## [Work required]
Would you set down the data that follows, word for word, without any pictures?

***** Data to process

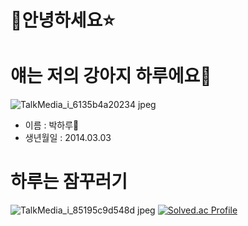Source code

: **👋안녕하세요⭐**
=============

얘는 저의 강아지 하루에요🐶
=============
![TalkMedia_i_6135b4a20234 jpeg](https://github.com/minjeong0429/minjeong0429/assets/144874223/3c417e7c-bb0c-4037-8c4a-2a38cec16056)
* 이름 : 박하루🦴
* 생년월일 : 2014.03.03

하루는 잠꾸러기
=============
![TalkMedia_i_85195c9d548d jpeg](https://github.com/minjeong0429/minjeong0429/assets/144874223/5c1cb2d9-30dc-4202-9cc5-ad451c7cab91)
[![Solved.ac Profile](http://mazassumnida.wtf/api/v2/generate_badge?boj=minjeong0429)](https://solved.ac/minjeong0429/)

**********

## [Response box]
Source code

: **👋안녕하세요⭐**
=============

얘는 저의 강아지 하루에요🐶
=============
![TalkMedia_i_6135b4a20234 jpeg](https://github.com/minjeong0429/minjeong0429/assets/144874223/3c417e7c-bb0c-4037-8c4a-2a38cec16056)
* 이름 : 박하루🦴
* 생년월일 : 2014.03.03

하루는 잠꾸러기
=============
![TalkMedia_i_85195c9d548d jpeg](https://github.com/minjeong0429/minjeong0429/assets/144874223/5c1cb2d9-30dc-4202-9cc5-ad451c7cab91)
[![Solved.ac Profile](http://mazassumnida.wtf/api/v2/generate_badge?boj=minjeong0429)](https://solved.ac/minjeong0429/)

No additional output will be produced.